Izet Sulejmanovic, bosniaco di 36 anni, era stato arrestato il 30 novembre 2002 per furto aggravato, mentre era in attesa del permesso di soggiorno, e condannato a nove mesi e cinque giorni di detenzione. Tra il novembre del 2002 e l'aprile del 2003, recluso nel carcere romano di Rebibbia, ha condiviso con altre cinque persone una cella di 16,20 metri quadrati, disponendo, quindi, di 2,70 mq, in cui ha dovuto passare circa diciotto ore al giorno per almeno due mesi e mezzo. Dopodiché la sua situazione è migliorata, venendo trasferito in ambienti con un minore numero di detenuti.

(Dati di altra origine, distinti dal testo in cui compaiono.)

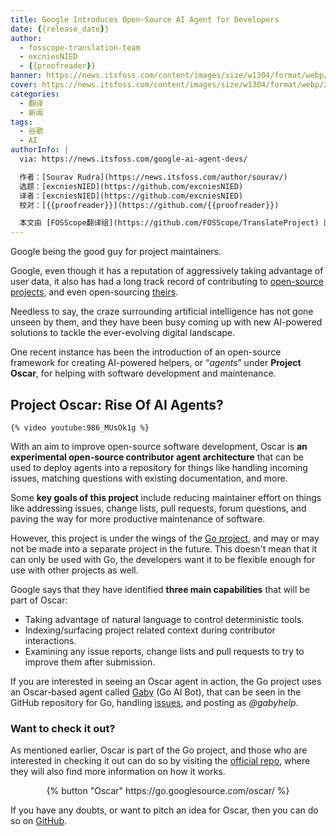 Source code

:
 ```yaml
---
title: Google Introduces Open-Source AI Agent for Developers
date: {{release_date}}
author:
  - fosscope-translation-team
  - excniesNIED
  - {{proofreader}}
banner: https://news.itsfoss.com/content/images/size/w1304/format/webp/2024/07/google-new-project-oscar.png
cover: https://news.itsfoss.com/content/images/size/w1304/format/webp/2024/07/google-new-project-oscar.png
categories:
  - 翻译
  - 新闻
tags: 
  - 谷歌
  - AI
authorInfo: |
  via: https://news.itsfoss.com/google-ai-agent-devs/

  作者：[Sourav Rudra](https://news.itsfoss.com/author/sourav/)
  选题：[excniesNIED](https://github.com/excniesNIED)
  译者：[excniesNIED](https://github.com/excniesNIED)
  校对：[{{proofreader}}](https://github.com/{{proofreader}})

  本文由 [FOSScope翻译组](https://github.com/FOSScope/TranslateProject) 原创编译，[开源观察](https://fosscope.com/) 荣誉推出
---
```


Google being the good guy for project maintainers.

<!-- more -->

Google, even though it has a reputation of aggressively taking advantage of user data, it also has had a long track record of contributing to [open-source projects](https://opensource.google/projects), and even open-sourcing [theirs](https://news.itsfoss.com/google-open-source-tools-ai/).

Needless to say, the craze surrounding artificial intelligence has not gone unseen by them, and they have been busy coming up with new AI-powered solutions to tackle the ever-evolving digital landscape.

One recent instance has been the introduction of an open-source framework for creating AI-powered helpers, or “*agents*” under **Project Oscar**, for helping with software development and maintenance.

## Project Oscar: Rise Of AI Agents?

```
{% video youtube:986_MUsOk1g %}
```

With an aim to improve open-source software development, Oscar is **an experimental open-source contributor agent architecture** that can be used to deploy agents into a repository for things like handling incoming issues, matching questions with existing documentation, and more.

Some **key goals of this project** include reducing maintainer effort on things like addressing issues, change lists, pull requests, forum questions, and paving the way for more productive maintenance of software.

However, this project is under the wings of the [Go project](https://go.dev/project), and may or may not be made into a separate project in the future. This doesn't mean that it can only be used with Go, the developers want it to be flexible enough for use with other projects as well.

Google says that they have identified **three main capabilities** that will be part of Oscar:

- Taking advantage of natural language to control deterministic tools.
- Indexing/surfacing project related context during contributor interactions.
- Examining any issue reports, change lists and pull requests to try to improve them after submission.

If you are interested in seeing an Oscar agent in action, the Go project uses an Oscar-based agent called [Gaby](https://github.com/gabyhelp) (Go AI Bot), that can be seen in the GitHub repository for Go, handling [issues](https://github.com/golang/go/issues?q=label%3Agabywins&), and posting as *@gabyhelp*.

### Want to check it out?

As mentioned earlier, Oscar is part of the Go project, and those who are interested in checking it out can do so by visiting the [official repo](https://go.googlesource.com/oscar/), where they will also find more information on how it works.

<center>{% button "Oscar" https://go.googlesource.com/oscar/ %}</center>

If you have any doubts, or want to pitch an idea for Oscar, then you can do so on [GitHub](https://github.com/golang/go/discussions/68490).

Nell'ottobre del 2003, appena dopo la scarcerazione, Sulejmanovic ha presentato ricorso alla Corte europea per i diritti dell'uomo di Strasburgo. Il ricorso è stato accolto, con cinque voti favorevoli e due contrari, con una sentenza pronunciata il 16 luglio scorso. Poiché il detenuto disponeva di soli 2,70 mq, la Corte "giudica che una simile situazione ha potuto provocare fastidi inconvenienti quotidiani per il ricorrente, obbligato a vivere in uno spazio molto esiguo, ben inferiore alla superficie ritenuta auspicabile dal Cpt (Comitato per la prevenzione della tortura e dei trattamenti o punizioni disumani o degradanti), che ha indicato come minimo desiderabile 7 metri quadri per detenuto", definendo "disumano e degradante" il trattamento subito da Sulejmanovic. Lo Stato italiano dovrà, quindi, versare all'ex-detenuto una somma di mille euro più eventuali danni morali entro tre mesi dalla sentenza. L'assurda storia è l'emblema della situazione carceraria in Italia. Secondo i dati del Ministero della Giustizia, aggiornati al 30 luglio, i detenuti sono circa 63500, con undici regioni che superano la capienza massima e altre due al limite. L'allarme è lanciato dal sindacato autonomo di Polizia Penitenziaria, SAPPE, che, per bocca del segretario Donato Capace, accusa il Ministro della Giustizia Alfano e il capo dipartimento dell'amministrazione penitenziaria Ionta di rimbalzarsi le responsabilità e i progetti di edilizia penitenziaria, che non cominceranno che nei prossimi anni. Il risultato è che l'emergenza del sovraffollamento delle carceri sia addossata esclusivamente alla Polizia Penitenziaria, pericolosamente in carenza di organico.